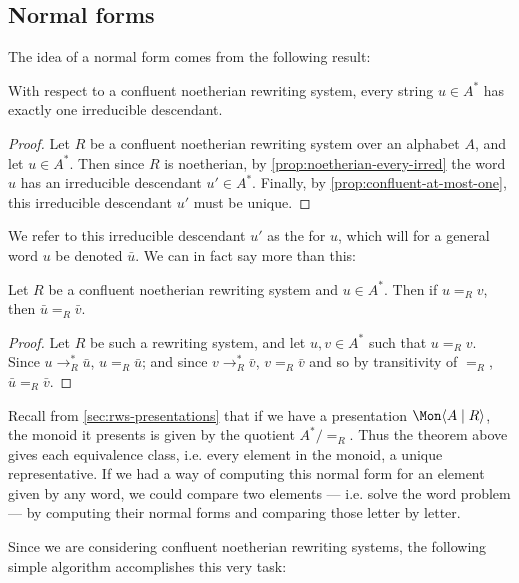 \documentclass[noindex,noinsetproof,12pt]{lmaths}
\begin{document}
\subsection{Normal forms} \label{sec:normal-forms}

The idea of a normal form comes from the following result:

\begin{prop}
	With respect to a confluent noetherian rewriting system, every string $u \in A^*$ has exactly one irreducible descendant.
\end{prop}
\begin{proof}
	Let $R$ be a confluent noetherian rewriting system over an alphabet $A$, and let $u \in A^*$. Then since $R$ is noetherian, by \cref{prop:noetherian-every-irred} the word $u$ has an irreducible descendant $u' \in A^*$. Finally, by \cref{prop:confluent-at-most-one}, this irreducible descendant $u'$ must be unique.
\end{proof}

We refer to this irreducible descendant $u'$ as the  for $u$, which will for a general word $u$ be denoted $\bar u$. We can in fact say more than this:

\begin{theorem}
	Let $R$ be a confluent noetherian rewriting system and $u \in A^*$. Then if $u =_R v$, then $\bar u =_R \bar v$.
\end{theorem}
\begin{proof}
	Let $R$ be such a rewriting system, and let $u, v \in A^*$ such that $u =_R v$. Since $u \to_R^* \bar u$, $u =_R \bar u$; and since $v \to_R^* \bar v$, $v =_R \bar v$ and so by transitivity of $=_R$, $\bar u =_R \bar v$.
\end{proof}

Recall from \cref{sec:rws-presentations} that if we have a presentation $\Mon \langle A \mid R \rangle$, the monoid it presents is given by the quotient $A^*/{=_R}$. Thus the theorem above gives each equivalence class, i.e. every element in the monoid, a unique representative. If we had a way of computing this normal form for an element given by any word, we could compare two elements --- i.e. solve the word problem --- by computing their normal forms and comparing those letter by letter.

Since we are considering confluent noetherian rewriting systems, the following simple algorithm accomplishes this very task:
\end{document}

--

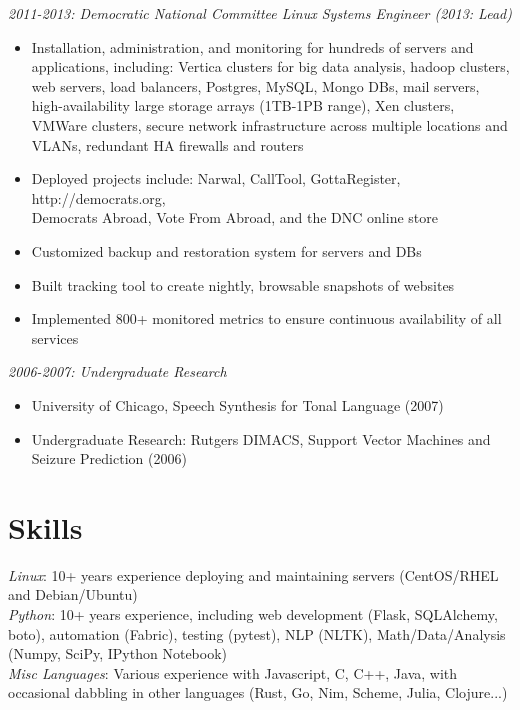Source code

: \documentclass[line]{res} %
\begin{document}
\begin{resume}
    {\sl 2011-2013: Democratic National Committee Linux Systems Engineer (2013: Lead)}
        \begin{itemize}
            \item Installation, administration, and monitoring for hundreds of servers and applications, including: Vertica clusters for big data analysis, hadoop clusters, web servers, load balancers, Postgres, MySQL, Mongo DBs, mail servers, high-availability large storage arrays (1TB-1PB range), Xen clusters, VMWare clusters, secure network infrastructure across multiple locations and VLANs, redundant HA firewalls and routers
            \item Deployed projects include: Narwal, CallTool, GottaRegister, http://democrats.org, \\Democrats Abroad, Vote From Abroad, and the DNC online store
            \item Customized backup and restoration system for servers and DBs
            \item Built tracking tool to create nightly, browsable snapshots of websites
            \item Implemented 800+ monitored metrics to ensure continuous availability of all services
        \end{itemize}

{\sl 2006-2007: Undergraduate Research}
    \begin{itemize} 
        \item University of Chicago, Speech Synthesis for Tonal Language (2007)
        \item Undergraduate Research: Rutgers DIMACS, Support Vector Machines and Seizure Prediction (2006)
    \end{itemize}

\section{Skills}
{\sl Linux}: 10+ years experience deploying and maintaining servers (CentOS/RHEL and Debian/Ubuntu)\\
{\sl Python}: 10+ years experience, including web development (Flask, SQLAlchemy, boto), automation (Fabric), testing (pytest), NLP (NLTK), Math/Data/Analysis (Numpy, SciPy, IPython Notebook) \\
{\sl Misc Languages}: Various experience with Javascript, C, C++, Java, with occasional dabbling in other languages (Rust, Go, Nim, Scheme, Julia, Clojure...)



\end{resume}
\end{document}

* * *

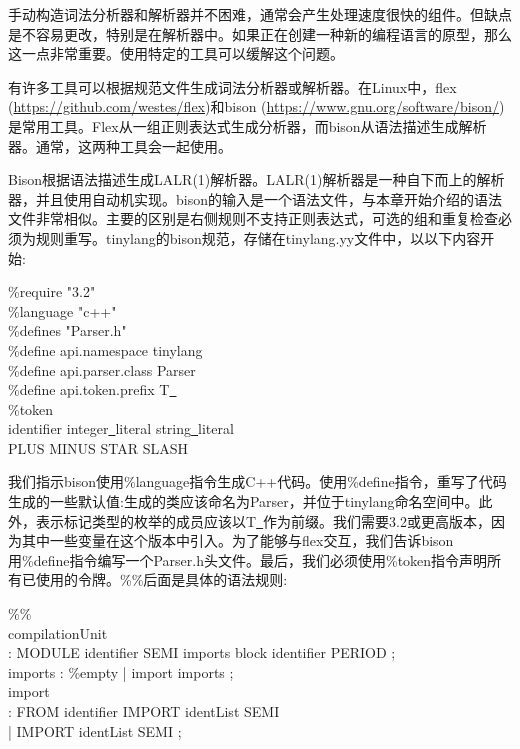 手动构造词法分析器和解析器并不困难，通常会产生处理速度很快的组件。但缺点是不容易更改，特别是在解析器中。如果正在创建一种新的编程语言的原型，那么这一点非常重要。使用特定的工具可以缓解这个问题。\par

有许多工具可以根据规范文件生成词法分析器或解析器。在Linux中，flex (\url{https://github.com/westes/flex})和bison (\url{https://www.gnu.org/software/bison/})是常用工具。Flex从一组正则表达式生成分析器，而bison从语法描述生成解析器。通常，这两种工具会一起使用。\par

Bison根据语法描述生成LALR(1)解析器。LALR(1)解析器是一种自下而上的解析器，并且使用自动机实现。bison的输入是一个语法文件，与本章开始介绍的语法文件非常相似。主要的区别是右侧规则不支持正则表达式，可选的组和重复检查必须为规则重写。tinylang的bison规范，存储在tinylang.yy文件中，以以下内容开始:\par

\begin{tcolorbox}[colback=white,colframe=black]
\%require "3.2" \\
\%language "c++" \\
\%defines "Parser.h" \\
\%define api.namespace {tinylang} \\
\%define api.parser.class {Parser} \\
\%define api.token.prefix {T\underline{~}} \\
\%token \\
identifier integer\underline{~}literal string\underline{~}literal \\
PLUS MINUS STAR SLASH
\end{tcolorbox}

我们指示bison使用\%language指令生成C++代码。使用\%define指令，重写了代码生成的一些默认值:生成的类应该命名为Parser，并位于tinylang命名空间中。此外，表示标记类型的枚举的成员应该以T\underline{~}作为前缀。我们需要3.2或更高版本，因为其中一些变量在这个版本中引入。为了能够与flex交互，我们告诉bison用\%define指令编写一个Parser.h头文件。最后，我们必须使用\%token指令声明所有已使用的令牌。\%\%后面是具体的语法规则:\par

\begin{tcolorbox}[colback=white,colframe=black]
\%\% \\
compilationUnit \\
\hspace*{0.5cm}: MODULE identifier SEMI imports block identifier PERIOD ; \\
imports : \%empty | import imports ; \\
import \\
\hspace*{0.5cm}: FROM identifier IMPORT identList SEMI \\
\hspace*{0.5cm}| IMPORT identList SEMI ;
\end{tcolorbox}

> **Your objective**:
The answer must consist of every line from the entries above that contains "prop".

> **Result**:
\begin{prop}
\end{prop}
	Let $R$ be a confluent noetherian rewriting system over an alphabet $A$, and let $u \in A^*$. Then since $R$ is noetherian, by \cref{prop:noetherian-every-irred} the word $u$ has an irreducible descendant $u' \in A^*$. Finally, by \cref{prop:confluent-at-most-one}, this irreducible descendant $u'$ must be unique.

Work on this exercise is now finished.